No widowmaker tag on our planes, please—PAF

The Philippine Air Force (PAF) on Thursday appealed to the media and the public to refrain from using the terms “widowmaker" and “flying coffins" in describing its mostly secondhand aircraft.

Ako ay nagre-request sa ating kasamahan na siguro, kung pwede, ma-delete ang branding na widowmaker at saka flying coffin sapagkat ito ay nakakaapekto sa morale ng ating air crew," said PAF spokesman Lt. Col. Gerardo Zamudio in an interview on dwIZ radio.

(I'm making a request that maybe, if possible, please delete the branding [of our planes] as widowmakers and flying coffins because it affects the morale of our air crew.)

Zamudio said their families have been traumatized by such branding. “Every time na lilipad kami, kung ‘yan ay palaging nakatatak sa isipan, magiging trauma sa parte nila," he said.

(Even our families are traumatized if such terms are always imprinted in their minds, especially whenever we go on flying missions.)

Zamudio made the appeal a day after an OV-10 Bronco plane crashed in Tarlac province, killing its two pilots. Last month, eight soldiers, including a general, died when a military Nomad plane crashed in a residential area in Cotabato City.

PAF investigators are now determining the cause of the OV-10 crash, the seventh involving such aircraft.

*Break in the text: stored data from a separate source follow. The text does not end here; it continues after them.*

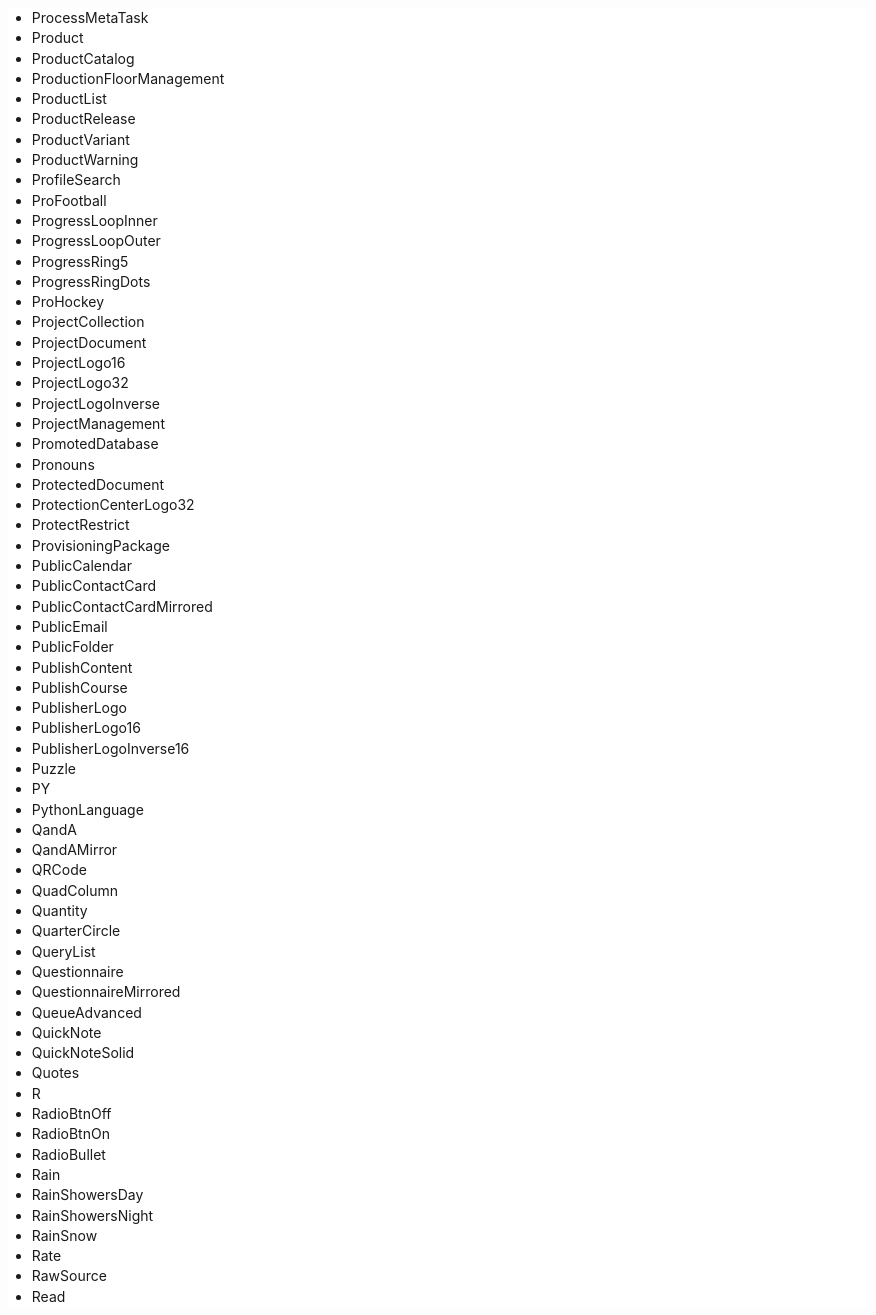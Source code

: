 * ProcessMetaTask
* Product
* ProductCatalog
* ProductionFloorManagement
* ProductList
* ProductRelease
* ProductVariant
* ProductWarning
* ProfileSearch
* ProFootball
* ProgressLoopInner
* ProgressLoopOuter
* ProgressRing5
* ProgressRingDots
* ProHockey
* ProjectCollection
* ProjectDocument
* ProjectLogo16
* ProjectLogo32
* ProjectLogoInverse
* ProjectManagement
* PromotedDatabase
* Pronouns
* ProtectedDocument
* ProtectionCenterLogo32
* ProtectRestrict
* ProvisioningPackage
* PublicCalendar
* PublicContactCard
* PublicContactCardMirrored
* PublicEmail
* PublicFolder
* PublishContent
* PublishCourse
* PublisherLogo
* PublisherLogo16
* PublisherLogoInverse16
* Puzzle
* PY
* PythonLanguage
* QandA
* QandAMirror
* QRCode
* QuadColumn
* Quantity
* QuarterCircle
* QueryList
* Questionnaire
* QuestionnaireMirrored
* QueueAdvanced
* QuickNote
* QuickNoteSolid
* Quotes
* R
* RadioBtnOff
* RadioBtnOn
* RadioBullet
* Rain
* RainShowersDay
* RainShowersNight
* RainSnow
* Rate
* RawSource
* Read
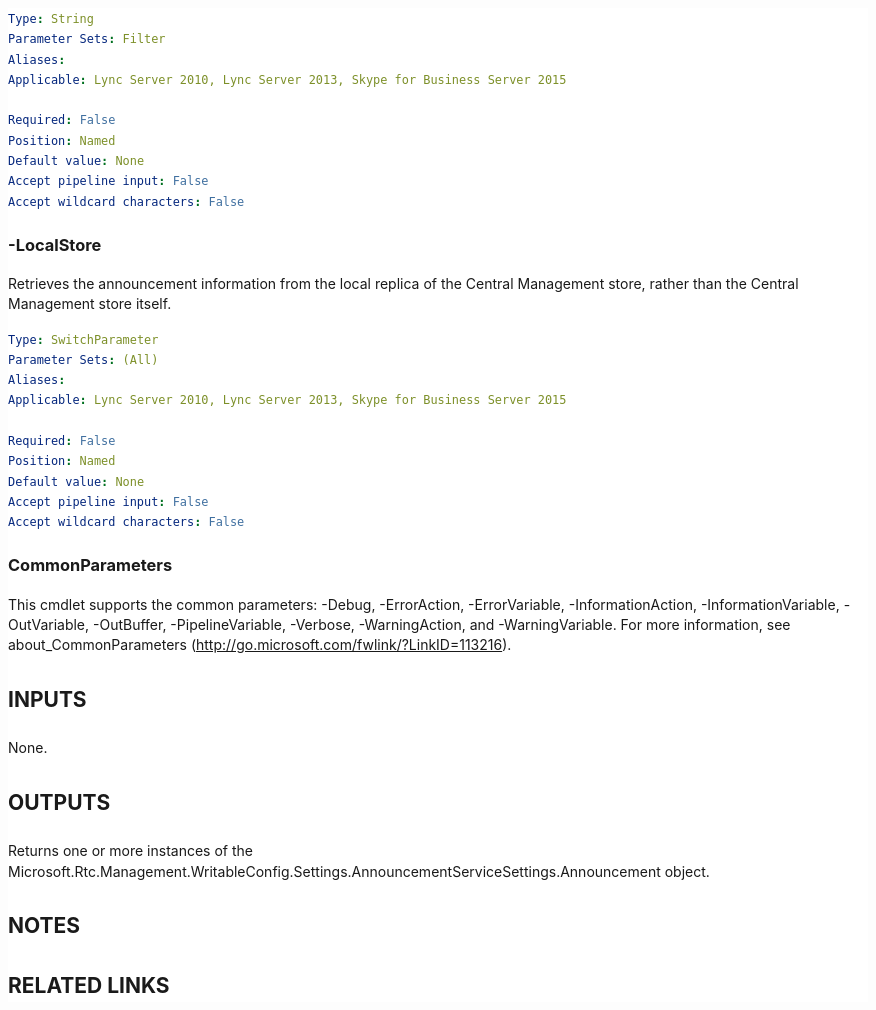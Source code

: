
 ```yaml
Type: String
Parameter Sets: Filter
Aliases: 
Applicable: Lync Server 2010, Lync Server 2013, Skype for Business Server 2015

Required: False
Position: Named
Default value: None
Accept pipeline input: False
Accept wildcard characters: False
```

### -LocalStore
Retrieves the announcement information from the local replica of the Central Management store, rather than the Central Management store itself.

```yaml
Type: SwitchParameter
Parameter Sets: (All)
Aliases: 
Applicable: Lync Server 2010, Lync Server 2013, Skype for Business Server 2015

Required: False
Position: Named
Default value: None
Accept pipeline input: False
Accept wildcard characters: False
```

### CommonParameters
This cmdlet supports the common parameters: -Debug, -ErrorAction, -ErrorVariable, -InformationAction, -InformationVariable, -OutVariable, -OutBuffer, -PipelineVariable, -Verbose, -WarningAction, and -WarningVariable. For more information, see about_CommonParameters (http://go.microsoft.com/fwlink/?LinkID=113216).

## INPUTS

###  
None.

## OUTPUTS

###  
Returns one or more instances of the Microsoft.Rtc.Management.WritableConfig.Settings.AnnouncementServiceSettings.Announcement object.

## NOTES

## RELATED LINKS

Zamudio said the remaining two OV-10 aircraft would be grounded pending the result of the investigation.

Despite the crash, Zamudio insisted that all their aircraft are well-maintained. “Kung ano ang bigay sa atin ng gobyerno, papangalagaan natin ito para ma-perform ang ating mission."

(Whatever the government provides us, we do our best to maintain them just so we can perform our mission.)

The OV-10 that crashed last Wednesday was a secondhand unit from the Royal Thai Air Force manufactured on June 16, 1971.

Zamudio said the investigation into Wednesday’s crash would be “very tedious" that would require checking the instruments of the crash plane and interviewing the range officer to determine the circumstances that could have led to the accident.